12.02.2011 - 00:08 | Son Güncellenme:
Haber: Yasemin Bay
İstanbul Büyükşehir Belediyesi Kültür A.Ş., ‘İstanbul’un Yüzleri’ serisinin yeni kitabında bu kez İstanbul’un filmlerini ortaya seriyor. ‘İstanbul’un 100 Filmi’ adlı kitap İstanbul’un uzak/yakın geçmişini, bugününü ustalıkla sinema perdesine yansıtan yönetmenlerin filmlerini bir araya getiriyor; böylelikle İstanbul envanterine yeni bir kayıt düşülüyor. İstanbul’un kişisel tarihinin izdüşümü olarak nitelendirebileceğimiz bu filmlerde kâh Galata Köprüsü kâh Boğaz’ı fon olarak izliyoruz.
Kitabı yayıma hazırlayan Semra Kır, “Fuat Uzkınay’ın 1914 tarihli ‘Ayastefanos’taki Rus Abidesinin Yıkılışı’ adlı yapıtıyla başlayıp günümüze kadar uzanan Türk sinema serüveninde İstanbul sayısız kareyle yansıtılmıştır. Sadece bir tarihi yapı, bir sokak değil oyuncuların ya da onların arkasında kameraya takılan insanların duruşları, konuşmaları, tepkileriyle arka planda bir bir gördüğümüz İstanbul manzaraları fark edebilen izleyicinin gözünde zengin bir arşiv vesikasına döner. Bu haliyle İstanbul filmleri, kimi zaman bir belgesel niteliği kazanırken kimi zaman da nostaljik bir albüm halini alır” diyor. Kitap için yapılan seçkideyse özellikle İstanbul’u en iyi temsil ettiğini düşündükleri filmlere yer verdiklerini belirtiyor.

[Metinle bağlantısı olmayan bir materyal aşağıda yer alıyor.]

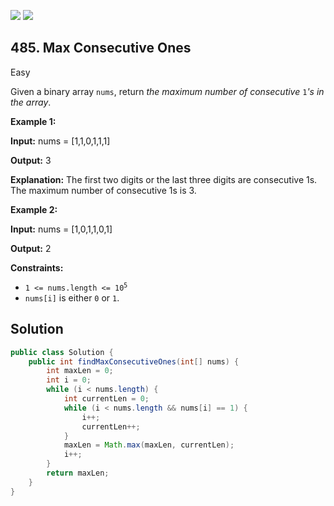 [![](https://img.shields.io/github/stars/javadev/LeetCode-in-Java?label=Stars&style=flat-square)](https://github.com/javadev/LeetCode-in-Java)
[![](https://img.shields.io/github/forks/javadev/LeetCode-in-Java?label=Fork%20me%20on%20GitHub%20&style=flat-square)](https://github.com/javadev/LeetCode-in-Java/fork)

## 485\. Max Consecutive Ones

Easy

Given a binary array `nums`, return _the maximum number of consecutive_ `1`_'s in the array_.

**Example 1:**

**Input:** nums = [1,1,0,1,1,1]

**Output:** 3

**Explanation:** The first two digits or the last three digits are consecutive 1s. The maximum number of consecutive 1s is 3.

**Example 2:**

**Input:** nums = [1,0,1,1,0,1]

**Output:** 2

**Constraints:**

*   <code>1 <= nums.length <= 10<sup>5</sup></code>
*   `nums[i]` is either `0` or `1`.

## Solution

```java
public class Solution {
    public int findMaxConsecutiveOnes(int[] nums) {
        int maxLen = 0;
        int i = 0;
        while (i < nums.length) {
            int currentLen = 0;
            while (i < nums.length && nums[i] == 1) {
                i++;
                currentLen++;
            }
            maxLen = Math.max(maxLen, currentLen);
            i++;
        }
        return maxLen;
    }
}
```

Rumeli Hisarı’ndan Eminönü’ne
Kitap Muhsin Ertuğrul’un ‘Bir Millet Uyanıyor’ adlı filmiyle açılıyor. Filmin bazı sahnelerinde Erenköy Ethem Efendi Caddesi’ndeki bir Osmanlı paşası olan Mehmet Ali Bengü’nün köşkünü görüyoruz. Rumeli Hisarı, Aşiyan ve Boğaz’da gerçekleşen dış mekan çekimlerinde İstanbul’un tüm güzelliğiyle karşımıza çıktığı ‘Yılmaz Ali’ (Yönetmen: Faruk Kenç), 1952 yılının Haliç’ini, Süleymaniye, Beyazıt Meydanı’nı, Kapalıçarşı’yı gördüğümüz ‘Kanun Namına’ (Ömer Lütfi Akad), günümüze kıyasla tenhalığıyla dikkat çeken Taksim Meydanı’yla ‘Şoför Nebahat’ (Metin Erksan), İstanbul’un eski mahalle havasını taşıyan ‘Kırık Çanaklar’ (Memduh Ün) eşliğinde kentin geçmişine uzanıyoruz. Kitaptaki 100 film sadece geçmişe odaklanmış değil. Günümüze dair örnekler de yer alıyor: Mesela Galata semtini ana mekan olarak alan ‘Uzak İhtimal’, Eminönü’nü hiç olmadığı kadar sakin gösteren ‘Üç Maymun’, Topkapı Sarayı, Haseki Külliyesi, Galata Mevlevihanesi gibi tarihi yapılarda geçen ‘Dinle Neyden’, İstanbul’un pek çok semtinin kullanıldığı ‘Anlat İstanbul’, havadan çekilen görüntülerle tam bir İstanbul şöleni yaşatan ‘Organize İşler’...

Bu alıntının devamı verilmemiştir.